De hond is nu wel Pa’s zoon eigentlijk eens in der tijd geweest en Pa zelf heeft hem wel wat al te veel op straat gelaten, waar het niet anders kon of hij werd ruwer, maar aangezien Pa dat zelf al jaren geleden vergeten is en er eigentlijk nooit diep over gedacht heeft wat den band tusschen vader en zoon beteekende, zoo kan men daarover zwijgen.

Dan – de hond zou wel eens kunnen bijten – als hij eens dol werd – en de veldwachter er bij moest komen om hem dood te schieten.– Goed – ja dat alles, zeer zeker, het is wel waar.–

Er staat tegenover dat honden wachters zijn. Doch zulks is overbodig, het is vrede en geen gevaar, van niets is kwestie zegt men.– Dus ik zwijg daarna.
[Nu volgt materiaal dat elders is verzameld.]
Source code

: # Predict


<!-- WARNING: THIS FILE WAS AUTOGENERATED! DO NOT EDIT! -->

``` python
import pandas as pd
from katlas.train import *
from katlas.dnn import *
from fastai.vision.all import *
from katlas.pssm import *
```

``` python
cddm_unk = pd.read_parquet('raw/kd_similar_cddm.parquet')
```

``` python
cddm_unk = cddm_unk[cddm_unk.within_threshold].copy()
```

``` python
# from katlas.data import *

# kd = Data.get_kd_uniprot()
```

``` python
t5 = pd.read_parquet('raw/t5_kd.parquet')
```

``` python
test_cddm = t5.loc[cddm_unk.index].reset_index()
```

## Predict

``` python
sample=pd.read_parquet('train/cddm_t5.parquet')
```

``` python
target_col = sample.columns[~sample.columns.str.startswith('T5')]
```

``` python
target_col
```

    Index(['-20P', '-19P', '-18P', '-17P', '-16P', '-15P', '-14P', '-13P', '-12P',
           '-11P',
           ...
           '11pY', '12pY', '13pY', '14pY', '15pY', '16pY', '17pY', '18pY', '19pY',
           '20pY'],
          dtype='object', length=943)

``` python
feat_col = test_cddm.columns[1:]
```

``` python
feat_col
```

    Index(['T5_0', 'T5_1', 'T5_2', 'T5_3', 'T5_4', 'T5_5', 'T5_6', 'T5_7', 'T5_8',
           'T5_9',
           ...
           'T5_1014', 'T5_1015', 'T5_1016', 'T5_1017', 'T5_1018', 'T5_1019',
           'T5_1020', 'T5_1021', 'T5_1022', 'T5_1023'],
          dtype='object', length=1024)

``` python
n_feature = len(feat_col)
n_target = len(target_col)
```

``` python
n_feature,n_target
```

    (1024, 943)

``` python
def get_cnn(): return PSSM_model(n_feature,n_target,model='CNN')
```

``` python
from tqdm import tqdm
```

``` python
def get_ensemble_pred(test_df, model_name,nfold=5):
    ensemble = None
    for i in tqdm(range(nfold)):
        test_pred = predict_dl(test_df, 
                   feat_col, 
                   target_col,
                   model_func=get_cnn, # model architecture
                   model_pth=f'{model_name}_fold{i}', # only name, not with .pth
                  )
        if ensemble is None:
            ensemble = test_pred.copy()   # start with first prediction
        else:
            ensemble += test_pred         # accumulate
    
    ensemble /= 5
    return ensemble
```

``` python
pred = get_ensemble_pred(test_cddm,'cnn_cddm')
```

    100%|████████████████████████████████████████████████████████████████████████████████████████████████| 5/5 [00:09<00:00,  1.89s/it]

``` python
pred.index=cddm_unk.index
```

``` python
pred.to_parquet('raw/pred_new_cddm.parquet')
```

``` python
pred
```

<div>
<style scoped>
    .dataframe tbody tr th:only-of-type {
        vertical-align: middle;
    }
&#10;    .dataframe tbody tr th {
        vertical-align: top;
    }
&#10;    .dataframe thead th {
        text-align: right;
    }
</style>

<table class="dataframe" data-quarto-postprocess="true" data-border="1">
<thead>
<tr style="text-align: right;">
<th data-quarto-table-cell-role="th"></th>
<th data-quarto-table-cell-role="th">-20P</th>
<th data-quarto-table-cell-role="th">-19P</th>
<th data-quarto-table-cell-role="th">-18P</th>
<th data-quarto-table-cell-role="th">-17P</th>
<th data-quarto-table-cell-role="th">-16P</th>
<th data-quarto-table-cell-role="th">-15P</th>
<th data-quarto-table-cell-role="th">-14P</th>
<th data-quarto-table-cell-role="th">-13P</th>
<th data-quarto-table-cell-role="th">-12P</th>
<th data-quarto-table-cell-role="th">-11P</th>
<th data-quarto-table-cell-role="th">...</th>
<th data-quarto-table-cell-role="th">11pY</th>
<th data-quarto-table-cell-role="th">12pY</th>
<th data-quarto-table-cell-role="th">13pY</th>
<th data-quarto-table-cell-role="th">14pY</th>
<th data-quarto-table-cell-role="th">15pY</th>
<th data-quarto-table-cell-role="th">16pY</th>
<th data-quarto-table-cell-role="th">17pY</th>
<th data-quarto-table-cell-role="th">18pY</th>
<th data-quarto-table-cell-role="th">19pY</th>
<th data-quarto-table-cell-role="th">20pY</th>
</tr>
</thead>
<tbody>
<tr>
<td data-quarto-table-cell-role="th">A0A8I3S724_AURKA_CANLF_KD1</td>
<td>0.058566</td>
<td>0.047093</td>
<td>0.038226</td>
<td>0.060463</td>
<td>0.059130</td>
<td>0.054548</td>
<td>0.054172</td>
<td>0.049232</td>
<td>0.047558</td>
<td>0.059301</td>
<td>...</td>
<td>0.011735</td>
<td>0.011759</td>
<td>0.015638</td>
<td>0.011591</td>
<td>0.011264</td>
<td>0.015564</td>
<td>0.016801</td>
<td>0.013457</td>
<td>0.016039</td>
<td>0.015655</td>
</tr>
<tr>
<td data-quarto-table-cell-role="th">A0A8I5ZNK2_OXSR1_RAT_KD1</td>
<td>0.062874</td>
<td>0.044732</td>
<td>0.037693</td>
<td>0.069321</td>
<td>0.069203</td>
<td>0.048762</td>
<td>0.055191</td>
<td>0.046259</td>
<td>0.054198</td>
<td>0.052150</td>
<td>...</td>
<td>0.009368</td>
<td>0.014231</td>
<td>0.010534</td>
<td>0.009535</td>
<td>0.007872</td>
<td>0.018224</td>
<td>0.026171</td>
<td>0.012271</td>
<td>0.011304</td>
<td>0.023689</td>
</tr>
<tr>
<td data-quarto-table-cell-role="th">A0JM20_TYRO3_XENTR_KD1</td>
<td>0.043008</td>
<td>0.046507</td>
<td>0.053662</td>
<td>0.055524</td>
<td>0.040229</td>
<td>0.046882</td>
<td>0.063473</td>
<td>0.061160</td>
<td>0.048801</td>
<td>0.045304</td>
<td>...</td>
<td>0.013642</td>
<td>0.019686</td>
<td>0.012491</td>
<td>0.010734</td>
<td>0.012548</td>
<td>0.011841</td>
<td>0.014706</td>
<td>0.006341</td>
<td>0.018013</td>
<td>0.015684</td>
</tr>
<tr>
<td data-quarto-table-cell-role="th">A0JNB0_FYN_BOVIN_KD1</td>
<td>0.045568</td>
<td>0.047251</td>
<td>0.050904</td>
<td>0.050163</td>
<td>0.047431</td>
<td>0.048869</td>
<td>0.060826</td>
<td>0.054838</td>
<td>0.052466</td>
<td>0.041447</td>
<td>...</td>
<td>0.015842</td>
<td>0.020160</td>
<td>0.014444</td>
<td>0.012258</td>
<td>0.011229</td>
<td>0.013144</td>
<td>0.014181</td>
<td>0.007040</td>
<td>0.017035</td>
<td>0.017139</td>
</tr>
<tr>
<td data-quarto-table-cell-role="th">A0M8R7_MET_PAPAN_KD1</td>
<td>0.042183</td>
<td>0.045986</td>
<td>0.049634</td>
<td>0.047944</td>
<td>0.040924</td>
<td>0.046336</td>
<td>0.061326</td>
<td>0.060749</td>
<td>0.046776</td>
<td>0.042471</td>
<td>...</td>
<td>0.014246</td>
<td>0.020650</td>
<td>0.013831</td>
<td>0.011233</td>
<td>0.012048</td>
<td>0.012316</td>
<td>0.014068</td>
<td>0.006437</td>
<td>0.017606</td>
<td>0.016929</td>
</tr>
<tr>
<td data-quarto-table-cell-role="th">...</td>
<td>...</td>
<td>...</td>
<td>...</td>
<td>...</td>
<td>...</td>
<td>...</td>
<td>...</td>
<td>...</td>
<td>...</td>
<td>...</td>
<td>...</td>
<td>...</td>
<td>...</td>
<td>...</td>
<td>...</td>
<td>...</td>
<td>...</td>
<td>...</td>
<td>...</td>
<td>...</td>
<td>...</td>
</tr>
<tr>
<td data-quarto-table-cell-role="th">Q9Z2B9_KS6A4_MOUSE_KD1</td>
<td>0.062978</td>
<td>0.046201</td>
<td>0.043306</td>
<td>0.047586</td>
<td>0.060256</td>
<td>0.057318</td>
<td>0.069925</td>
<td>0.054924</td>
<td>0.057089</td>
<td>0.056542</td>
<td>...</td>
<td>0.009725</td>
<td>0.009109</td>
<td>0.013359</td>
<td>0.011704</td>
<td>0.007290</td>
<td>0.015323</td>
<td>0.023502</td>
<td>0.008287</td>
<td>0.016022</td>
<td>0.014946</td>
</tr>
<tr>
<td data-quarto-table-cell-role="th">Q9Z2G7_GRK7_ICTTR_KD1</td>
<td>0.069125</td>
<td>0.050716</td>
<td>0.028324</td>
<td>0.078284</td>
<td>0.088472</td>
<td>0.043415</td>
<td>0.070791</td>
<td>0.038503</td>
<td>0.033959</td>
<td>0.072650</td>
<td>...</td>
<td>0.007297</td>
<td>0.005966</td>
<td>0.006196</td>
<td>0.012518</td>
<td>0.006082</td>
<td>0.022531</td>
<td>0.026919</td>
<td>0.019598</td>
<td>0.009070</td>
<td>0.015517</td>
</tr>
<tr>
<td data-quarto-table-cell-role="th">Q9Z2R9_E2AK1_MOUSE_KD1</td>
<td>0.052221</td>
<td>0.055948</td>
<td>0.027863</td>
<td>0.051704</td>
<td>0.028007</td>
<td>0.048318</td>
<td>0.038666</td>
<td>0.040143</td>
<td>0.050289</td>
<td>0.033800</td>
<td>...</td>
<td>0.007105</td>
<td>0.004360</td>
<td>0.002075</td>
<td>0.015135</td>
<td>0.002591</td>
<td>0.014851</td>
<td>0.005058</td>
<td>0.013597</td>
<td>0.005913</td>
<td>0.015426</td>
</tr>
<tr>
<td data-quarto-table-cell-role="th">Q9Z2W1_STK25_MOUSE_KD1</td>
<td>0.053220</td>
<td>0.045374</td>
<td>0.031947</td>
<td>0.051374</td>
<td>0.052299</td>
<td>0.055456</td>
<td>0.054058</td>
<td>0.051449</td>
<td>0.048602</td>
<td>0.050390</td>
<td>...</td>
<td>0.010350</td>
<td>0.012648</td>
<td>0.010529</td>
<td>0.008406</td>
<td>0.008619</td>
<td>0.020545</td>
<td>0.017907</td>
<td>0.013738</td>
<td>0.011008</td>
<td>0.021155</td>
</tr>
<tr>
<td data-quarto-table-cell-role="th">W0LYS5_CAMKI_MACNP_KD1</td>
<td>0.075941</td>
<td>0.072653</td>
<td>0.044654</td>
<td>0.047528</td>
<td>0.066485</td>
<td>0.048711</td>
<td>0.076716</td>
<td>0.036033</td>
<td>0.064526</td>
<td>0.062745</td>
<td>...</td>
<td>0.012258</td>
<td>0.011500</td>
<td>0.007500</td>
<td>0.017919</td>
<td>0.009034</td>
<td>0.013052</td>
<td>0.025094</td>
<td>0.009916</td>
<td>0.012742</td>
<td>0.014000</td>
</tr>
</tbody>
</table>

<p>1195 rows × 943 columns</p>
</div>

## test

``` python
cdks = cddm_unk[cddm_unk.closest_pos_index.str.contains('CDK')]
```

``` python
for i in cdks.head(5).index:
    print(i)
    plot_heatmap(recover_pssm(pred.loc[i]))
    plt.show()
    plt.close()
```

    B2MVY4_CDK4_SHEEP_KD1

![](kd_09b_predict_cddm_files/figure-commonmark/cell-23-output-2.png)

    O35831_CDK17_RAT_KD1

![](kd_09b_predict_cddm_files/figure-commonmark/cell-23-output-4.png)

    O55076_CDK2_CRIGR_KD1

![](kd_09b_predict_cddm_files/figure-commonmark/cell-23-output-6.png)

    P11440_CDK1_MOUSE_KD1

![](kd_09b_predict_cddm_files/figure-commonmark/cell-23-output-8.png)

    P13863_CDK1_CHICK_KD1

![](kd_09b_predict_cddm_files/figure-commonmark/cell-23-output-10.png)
De hond heeft alleen spijt dat hij niet weg gebleven is want het was niet zoo eenzaam op de heide als in dit huis – ondanks alle vriendelijkheid. Het bezoek van het beest was eene zwakheid die hoop ik men vergeten zal en waarin hij zal vermijden op nieuw te vervallen.

Daar ik in der tijd van mijn hier zijn geen onkosten had en wegens ik hier tweemaal geld van U ontving, zoo heb ik de reis zelf betaald en de kleeren die pa kocht omdat de mijne niet goed genoeg waren ook zelf betaald, doch tevens de f. 25 van vriend Rappard afgedaan.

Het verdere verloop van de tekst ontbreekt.